サキが恐る恐る目を開くと、そこには喉元に剣先を突き付けられて、身動きがとれなくなった男の姿があった。
「…くっ。」
「残念だが、此処までの様だな。このまま大人しく引き下がれば、今回の事は見逃そう。
まだ抵抗しようというのなら、私は容赦はしない。」
「…、下賎の者が…。」
「そうか…。」
男の返事を聞いたヒバリは、剣の柄を使い素早く男の手からナイフをたたき落とすと、もう一方の手で男の顎を強打した。
男はのけ反る様に後方に吹っ飛び、「ぐぇっ」っという情けない声を出すと気を失ってしまった。

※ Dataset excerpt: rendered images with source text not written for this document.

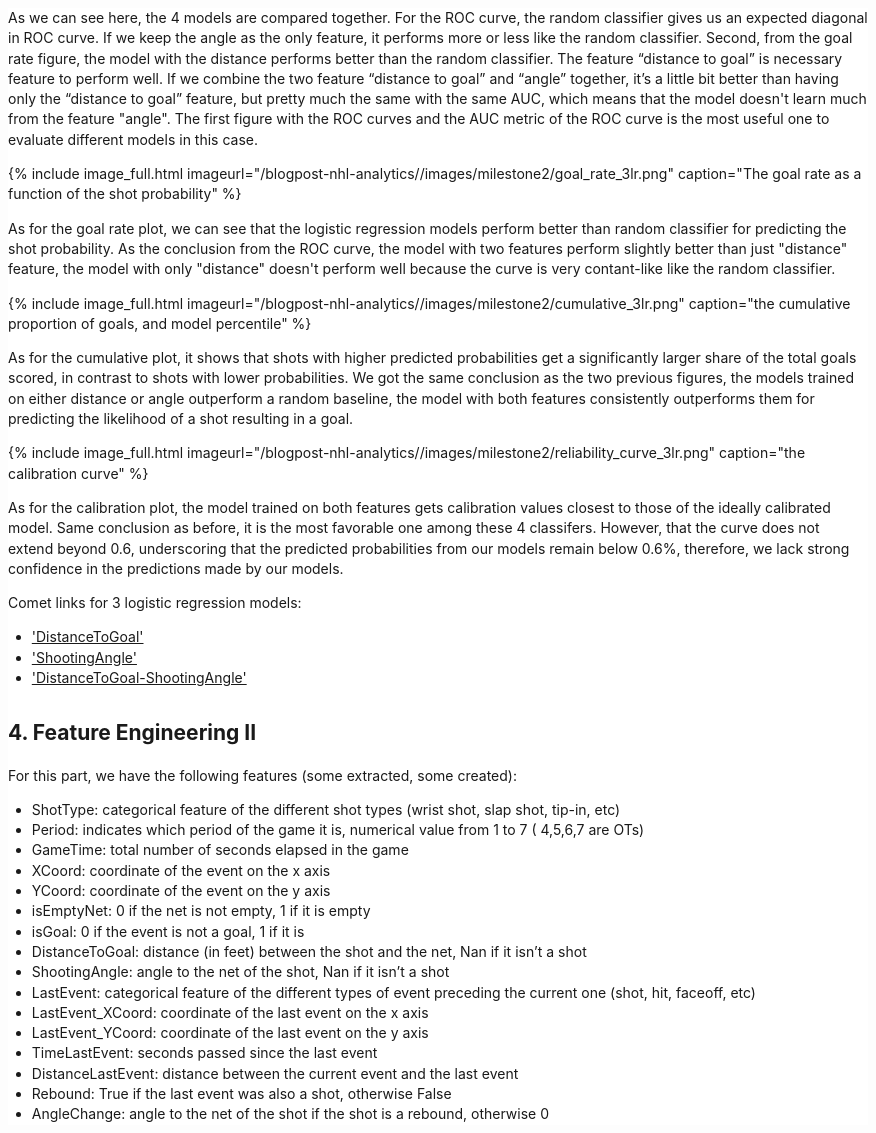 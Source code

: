 As we can see here, the 4 models are compared together. For the ROC curve, the random classifier gives us an expected diagonal in ROC curve. If we keep the angle as the only feature, it performs more or less like the random classifier. Second, from the goal rate figure, the model with the distance performs better than the random classifier. The feature “distance to goal” is necessary feature to perform well. If we combine the two feature “distance to goal” and “angle” together, it’s a little bit better than having only the “distance to goal” feature, but pretty much the same with the same AUC, which means that the model doesn't learn much from the feature "angle". The first figure with the ROC curves and the AUC metric of the ROC curve is the most useful one to evaluate different models in this case.

{% include image_full.html imageurl="/blogpost-nhl-analytics//images/milestone2/goal_rate_3lr.png" caption="The goal rate as a function of the shot probability" %}

As for the goal rate plot, we can see that the logistic regression models perform better than random classifier for predicting the shot probability. As the conclusion from the ROC curve, the model with two features perform slightly better than just "distance" feature, the model with only "distance" doesn't perform well because the curve is very contant-like like the random classifier.

{% include image_full.html imageurl="/blogpost-nhl-analytics//images/milestone2/cumulative_3lr.png" caption="the cumulative proportion of goals, and model percentile" %}

As for the cumulative plot, it shows that shots with higher predicted probabilities get a significantly larger share of the total goals scored, in contrast to shots with lower probabilities. We got the same conclusion as the two previous figures, the models trained on either distance or angle outperform a random baseline, the model with both features consistently outperforms them for predicting the likelihood of a shot resulting in a goal.

{% include image_full.html imageurl="/blogpost-nhl-analytics//images/milestone2/reliability_curve_3lr.png" caption="the calibration curve" %}

As for the calibration plot, the model trained on both features gets calibration values closest to those of the ideally calibrated model. Same conclusion as before, it is the most favorable one among these 4 classifers. However, that the curve does not extend beyond 0.6, underscoring that the predicted probabilities from our models remain below 0.6%, therefore, we lack strong confidence in the predictions made by our models.

Comet links for 3 logistic regression models:
   - ['DistanceToGoal'](https://www.comet.com/nhl-analytics-milestone-2/logisticregressiondistancetogoal)
   - ['ShootingAngle'](https://www.comet.com/nhl-analytics-milestone-2/logisticregressionshootingangle)
   - ['DistanceToGoal-ShootingAngle'](https://www.comet.com/nhl-analytics-milestone-2/logisticregressiondistancetogoal-shootingangle)


## 4. Feature Engineering II

For this part, we have the following features (some extracted, some created):

   - ShotType: categorical feature of the different shot types (wrist shot, slap shot, tip-in, etc)
   - Period: indicates which period of the game it is, numerical value from 1 to 7 ( 4,5,6,7 are OTs)
   - GameTime: total number of seconds elapsed in the game
   - XCoord: coordinate of the event on the x axis
   - YCoord: coordinate of the event on the y axis
   - isEmptyNet: 0 if the net is not empty, 1 if it is empty
   - isGoal: 0 if the event is not a goal, 1 if it is
   - DistanceToGoal: distance (in feet) between the shot and the net, Nan if it isn’t a shot
   - ShootingAngle: angle to the net of the shot, Nan if it isn’t a shot
   - LastEvent: categorical feature of the different types of event preceding the current one (shot, hit, faceoff, etc)
   - LastEvent_XCoord: coordinate of the last event on the x axis
   - LastEvent_YCoord: coordinate of the last event on the y axis
   - TimeLastEvent: seconds passed since the last event
   - DistanceLastEvent: distance between the current event and the last event
   - Rebound: True if the last event was also a shot, otherwise False
   - AngleChange: angle to the net of the shot if the shot is a rebound, otherwise 0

「ハァ。…サキ、フリー、怖い思いをさせて済まなかった。」
「ヒバリさん…ありがとうゴザイマス…。」
サキは未だに恐怖が消えず、震える声で礼を言った。
ヒバリは苦笑いをする。
「ヒバリさん。この人はどうするんですか?」
フリーが尋ねる。
ヒバリは少し考え込み、
「目を覚ますと厄介だな…取り敢えず…。
フリー、そこのシーツ取ってくれ。」
フリーはベッドのシーツを剥ぎ取り、ヒバリに渡す。
シーツを受け取ったヒバリは、シーツで男を縛り、身動きの取れないようにしてしまった。
「こんなもんかな?」
ヒバリが男を縛り上げた直後、サキの悲鳴を聞き付けた、二人の衛兵が駆け付けてきた。
ヒバリが事情を話すと、衛兵は男を担ぎ上げて去って行った。
運ばれていく男の姿は、まるで白くて大きな芋虫のようだった。